Section 153(3) of the Income Tax Act, 1961, specifies the time limit for the completion of a fresh assessment in cases where an order under sections 254, 263, or 264 has set aside or cancelled an evaluation. It reads as follows:
Notwithstanding anything contained in sub-sections (1), (1A), (2), and (2A), an order of fresh assessment in pursuance of an order under section 254 or section 263 or section 264, setting aside or cancelling an assessment, may be made at any time before the expiry of nine months from the end of the financial year in which the order under section 254 is received by the Principal Chief Commissioner or Chief Commissioner or Principal Commissioner or Commissioner or, as the case may be, the order under section 263 or section 264 is passed by the Principal Commissioner or Commissioner.

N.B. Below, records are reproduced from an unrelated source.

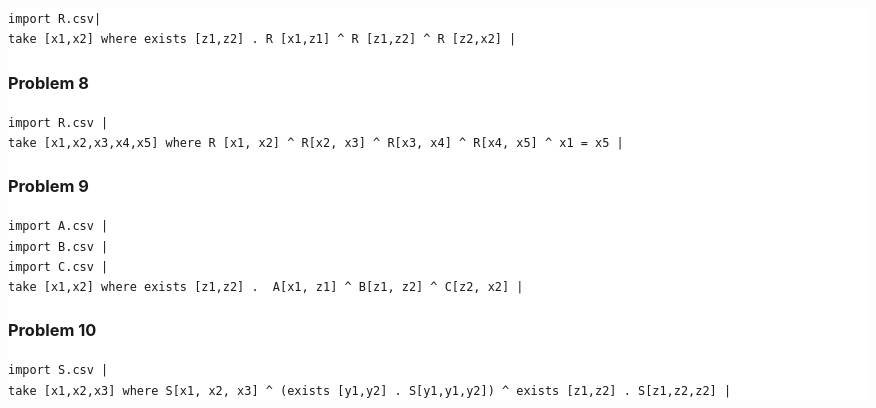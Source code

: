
 ```
import R.csv|
take [x1,x2] where exists [z1,z2] . R [x1,z1] ^ R [z1,z2] ^ R [z2,x2] |
```
### Problem 8

```
import R.csv |
take [x1,x2,x3,x4,x5] where R [x1, x2] ^ R[x2, x3] ^ R[x3, x4] ^ R[x4, x5] ^ x1 = x5 |
```
### Problem 9

```
import A.csv |
import B.csv |
import C.csv |
take [x1,x2] where exists [z1,z2] .  A[x1, z1] ^ B[z1, z2] ^ C[z2, x2] |
```
### Problem 10

```
import S.csv |
take [x1,x2,x3] where S[x1, x2, x3] ^ (exists [y1,y2] . S[y1,y1,y2]) ^ exists [z1,z2] . S[z1,z2,z2] |
```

The time limit for the completion of a fresh assessment under Section 153(3) can be summarised as follows:
Purpose:
Section 153(3) sets a time limit for the completion of fresh assessments to ensure the process is completed on time. This provision ensures timely reassessment, providing certainty to the taxpayer and the revenue authorities.
Legal Implication:
Please complete the reassessment within the stipulated time frame to ensure the assessment is considered time-barred. Consequently, further proceedings regarding that assessment year may become invalid, and the taxpayer may not be liable for the reassessed tax demand.
Legal Recourse:
What to Do If Notice Is Received:
Receiving a notice under Section 153(3) indicates that a previous assessment has been set aside or cancelled, necessitating a fresh evaluation. Understanding such a notice’s time limits, purpose, and legal implications is crucial. Taxpayers can effectively navigate the reassessment process by taking appropriate steps and seeking professional advice.